Now, that's interesting. But even our simple apartment example from the beggining has more than one variable. In fact we have 4! Bedrooms, Bathrooms, Square Footage and Age. (Price is the target value - what we want to predict.
GRADIENT - HOW STEEP IN ALL DIRECTIONS?
f(x) = x² + y²
Function value f(x, y) = 0.2x² + 0.2y²: 0.00
Gradient ∇f = [0.3x, 0.3y] = [ 0.00, 0.00 ]
The yellow arrow shows the gradient - always points in the direction of steepest increase.
The gradient is just a collection of derivatives - one for each variable. It shows us the slope in every direction at once. We can visualise a function with two variables, x and y, because we still have that third dimension z to show height. But here's the kicker: we've already hit our visualisation limit. Any network with more than two parameters is near impossible to visualise. Real neural networks have millions.
That's why we need autograd. It handles all the derivative calculations automatically. And with the help of a GPU, this can be done at speeds hard to imagine.

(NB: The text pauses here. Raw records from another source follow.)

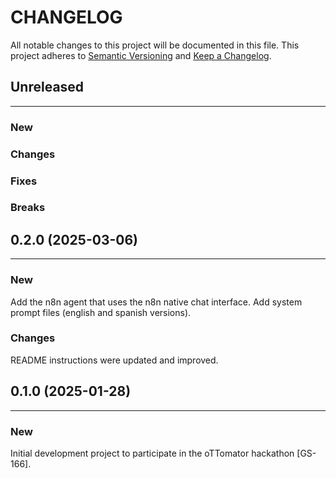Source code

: # CHANGELOG

All notable changes to this project will be documented in this file.
This project adheres to [Semantic Versioning](http://semver.org/) and [Keep a Changelog](http://keepachangelog.com/).


## Unreleased
---

### New

### Changes

### Fixes

### Breaks


## 0.2.0 (2025-03-06)
---

### New
Add the n8n agent that uses the n8n native chat interface.
Add system prompt files (english and spanish versions).

### Changes
README instructions were updated and improved.


## 0.1.0 (2025-01-28)
---

### New
Initial development project to participate in the oTTomator hackathon [GS-166].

We just trust the maths at this point.
GRADIENT DESCENT - FOLLOWING THE SLOPE DOWNHILL
Autograd gives us the gradient. As you saw on the chart, the arrow points uphill in the direction of steepest increase. And what's up there? Higher loss - further away from the truth. Based on that information we can make adjustmets. Gradient Descent is the algorithm that finds our way down, to the valley where loss is lowest.
It's not the only algorithm that does that. The one worth mentionig is Adam - one of the most popular optimisers, also included in PyTorch's library.
The training loop becomes: calculate derivatives to get the gradient → use the optimiser (gradient descent, Adam, etc.) to make adjustments → repeat that hundreds or thousands of times.
autograd in practice
Let's now explore how we can calculate derivatives in PyTorch.
# DEFINE SINGLE VALUE TENSOR
# NOTICE WE ARE ENABLING GRADIENT TRACKING
x = torch.tensor(2.0, requires_grad=True)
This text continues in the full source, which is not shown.